Besides, several celebrities and important personalities in Nigeria who have had their marriages glamorized were often crestfallen by unfortunate extramarital affairs involving their partners. Many people in our time are even ashamed to declare that they have been faithful to their spouses which is like being ashamed of good health during an epidemic.
The shrapnel of social media bombardments, ultimately gets embedded in our minds, brainwashing us into believing that adultery is actually healthy, rejuvenating and understandable. Cheating is no longer a shameful act. The impact of infidelity on Nigerian families cannot be overstated.
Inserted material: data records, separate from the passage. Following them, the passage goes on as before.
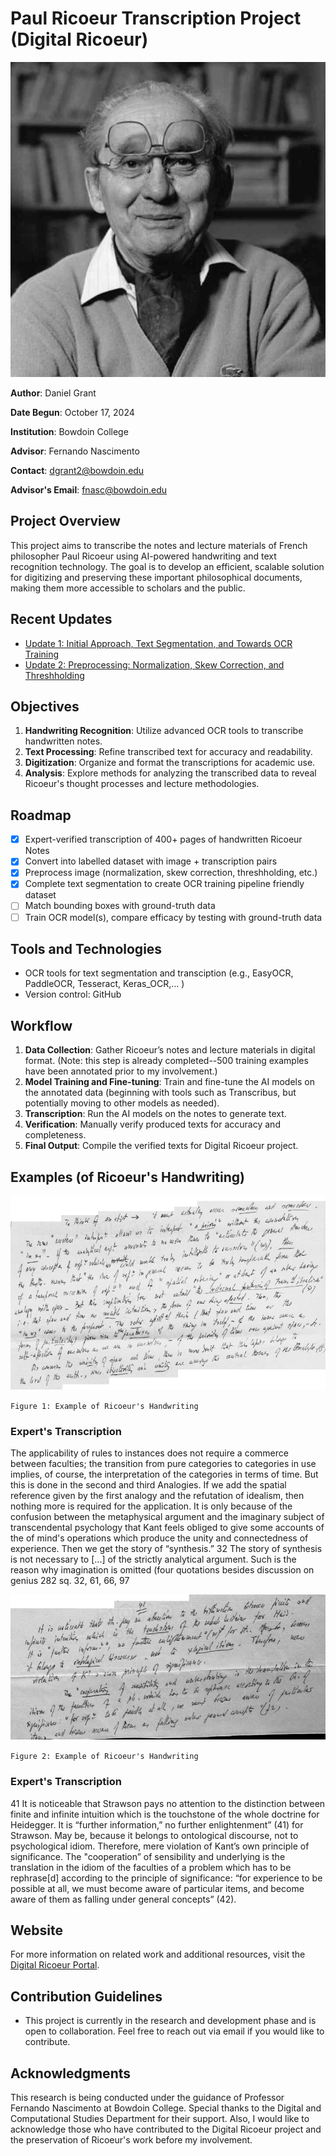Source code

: # Paul Ricoeur Transcription Project (Digital Ricoeur)

<p align="center">
  <img src="https://github.com/DJRGVC/Ricoeur-Transcription/blob/master/updates/images/readme/ricoeur_headshot.jpg?raw=true" alt="Ricoeur"/>
</p>

**Author**: Daniel Grant  

**Date Begun**: October 17, 2024  

**Institution**: Bowdoin College  

**Advisor**: Fernando Nascimento  

**Contact**: [dgrant2@bowdoin.edu](mailto:dgrant2@bowdoin.edu)  

**Advisor's Email**: [fnasc@bowdoin.edu](mailto:fnasc@bowdoin.edu)


## Project Overview

This project aims to transcribe the notes and lecture materials of French philosopher Paul Ricoeur using AI-powered handwriting and text recognition technology. The goal is to develop an efficient, scalable solution for digitizing and preserving these important philosophical documents, making them more accessible to scholars and the public.

## Recent Updates

- [Update 1: Initial Approach, Text Segmentation, and Towards OCR Training](updates/reports/October30_2024.md)
- [Update 2: Preprocessing: Normalization, Skew Correction, and Threshholding](updates/reports/November7_2024.md)

## Objectives

1. **Handwriting Recognition**: Utilize advanced OCR tools to transcribe handwritten notes.
2. **Text Processing**: Refine transcribed text for accuracy and readability.
3. **Digitization**: Organize and format the transcriptions for academic use.
4. **Analysis**: Explore methods for analyzing the transcribed data to reveal Ricoeur's thought processes and lecture methodologies.


## Roadmap

- [x] Expert-verified transcription of 400+ pages of handwritten Ricoeur Notes
- [x] Convert into labelled dataset with image + transcription pairs
- [x] Preprocess image (normalization, skew correction, threshholding, etc.)
- [x] Complete text segmentation to create OCR training pipeline friendly dataset
- [ ] Match bounding boxes with ground-truth data
- [ ] Train OCR model(s), compare efficacy by testing with ground-truth data

## Tools and Technologies

- OCR tools for text segmentation and transciption (e.g., EasyOCR, PaddleOCR, Tesseract, Keras_OCR,... )
- Version control: GitHub

## Workflow

1. **Data Collection**: Gather Ricoeur’s notes and lecture materials in digital format. (Note: this step is already completed--500 training examples have been annotated prior to my involvement.)
2. **Model Training and Fine-tuning**: Train and fine-tune the AI models on the annotated data (beginning with tools such as Transcribus, but potentially moving to other models as needed).
3. **Transcription**: Run the AI models on the notes to generate text.
4. **Verification**: Manually verify produced texts for accuracy and completeness.
5. **Final Output**: Compile the verified texts for Digital Ricoeur project.

## Examples (of Ricoeur's Handwriting)

![Example_1](updates/images/readme/readme_ex_415.png)

`Figure 1: Example of Ricoeur's Handwriting`

### Expert's Transcription


The applicability of rules to instances does not require a commerce between faculties; the transition from pure categories to categories in use implies, of course, the interpretation of the categories in terms of time. But this is done in the second and third Analogies. If we add the spatial reference given by the first analogy and the refutation of idealism, then nothing more is required for the application. It is only because of the confusion between the metaphysical argument and the imaginary subject of transcendental psychology that Kant feels obliged to give some accounts of the of mind's operations which produce the unity and connectedness of experience. Then we get the story of “synthesis.” 32 The story of synthesis is not necessary to [...] of the strictly analytical argument. Such is the reason why imagination is omitted (four quotations besides discussion on genius 282 sq. 
32, 61, 66, 97


![Example_2](updates/images/readme/readme_ex_435.png)

`Figure 2: Example of Ricoeur's Handwriting`

### Expert's Transcription


41 
It is noticeable that Strawson pays no attention to the distinction between finite and infinite intuition which is the touchstone of the whole doctrine for Heidegger. It is “further information,” no further enlightenment” (41) for Strawson. May be, because it belongs to ontological discourse, not to psychological idiom. Therefore, mere violation of Kant’s own principle of significance.
The "cooperation” of sensibility and underlying is the translation in the idiom of the faculties of a problem which has to be rephrase[d] according to the principle of significance: “for experience to be possible at all, we must become aware of particular items, and become aware of them as falling under general concepts” (42).


## Website

For more information on related work and additional resources, visit the [Digital Ricoeur Portal](https://www.digitalricoeurportal.org/digital-ricoeur/).


## Contribution Guidelines

- This project is currently in the research and development phase and is open to collaboration. Feel free to reach out via email if you would like to contribute.

## Acknowledgments

This research is being conducted under the guidance of Professor Fernando Nascimento at Bowdoin College. Special thanks to the Digital and Computational Studies Department for their support. Also, I would like to acknowledge those who have contributed to the Digital Ricoeur project and the preservation of Ricoeur's work before my involvement.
The breakdown of marriages has led to an increase in single-parent households, with orphaned children often bearing the brunt of the consequences.
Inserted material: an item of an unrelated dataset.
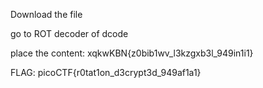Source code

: Download the file

go to ROT decoder of dcode 


place the content: xqkwKBN{z0bib1wv_l3kzgxb3l_949in1i1}

FLAG: picoCTF{r0tat1on_d3crypt3d_949af1a1}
Again, the emotional trauma caused by infidelity can have long-lasting effects on children, leading to behavioral problems and emotional distress. The thought always on the minds of many that the grass is greener on the other side or that it’s acceptable to hop the fence have dire consequences. Finding intimacy outside one’s marriage with someone other than one’s mate does not simplify life, it complicates it.
Sleeping with someone other than your mate is not acceptable and adventurous; it’s destructive and dangerous. First, infidelity causes pain to the other. Turning away from your mate in search of intimacy or fulfillment while keeping it a secret is the beginning of betrayal. Any sexually unfaithful husband or wife must devote time and money, as well as physical and emotional energy to the secret “lover”. The betrayed partner is actually paying for the cheater’s pleasure.
Secondly, infidelity masks the real problem. A feeling of discontent in a husband or wife does not help you escape poverty rather it camouflages the real malady and permits it to grow worse. Third, infidelity is destructive of self. A self-deceived person is obviously his or her own worst enemy.
When we feel that we must lie to someone who trusts us and whom we love, we are trapped in what psychologists call a “double bind”. Instead of resolving conflict, it perpetuates it because the deluded person lives a lie.
By and large, being financially responsible is one thing and being ridiculously frugal is quite another. This age in which we live could hardly be described as conducive to a sensitiveness of the needs of others. We have developed a veneer of sophistication and hardness. The best thing one can do for oneself is to remain single, living a solitary life than play with the emotions of committed individuals.
It is essential for every government in Nigeria to tackle the root causes of infidelity. Most of our political leaders are calloused and indifferent towards mankind’s poverty and distress. Aside economic empowerment, the government must do everything within its power to make food, clothing and shelter affordable and within the reach of common citizens. Social programs that promote family values and provide free counselling services for couples should be established in all the states of the federation.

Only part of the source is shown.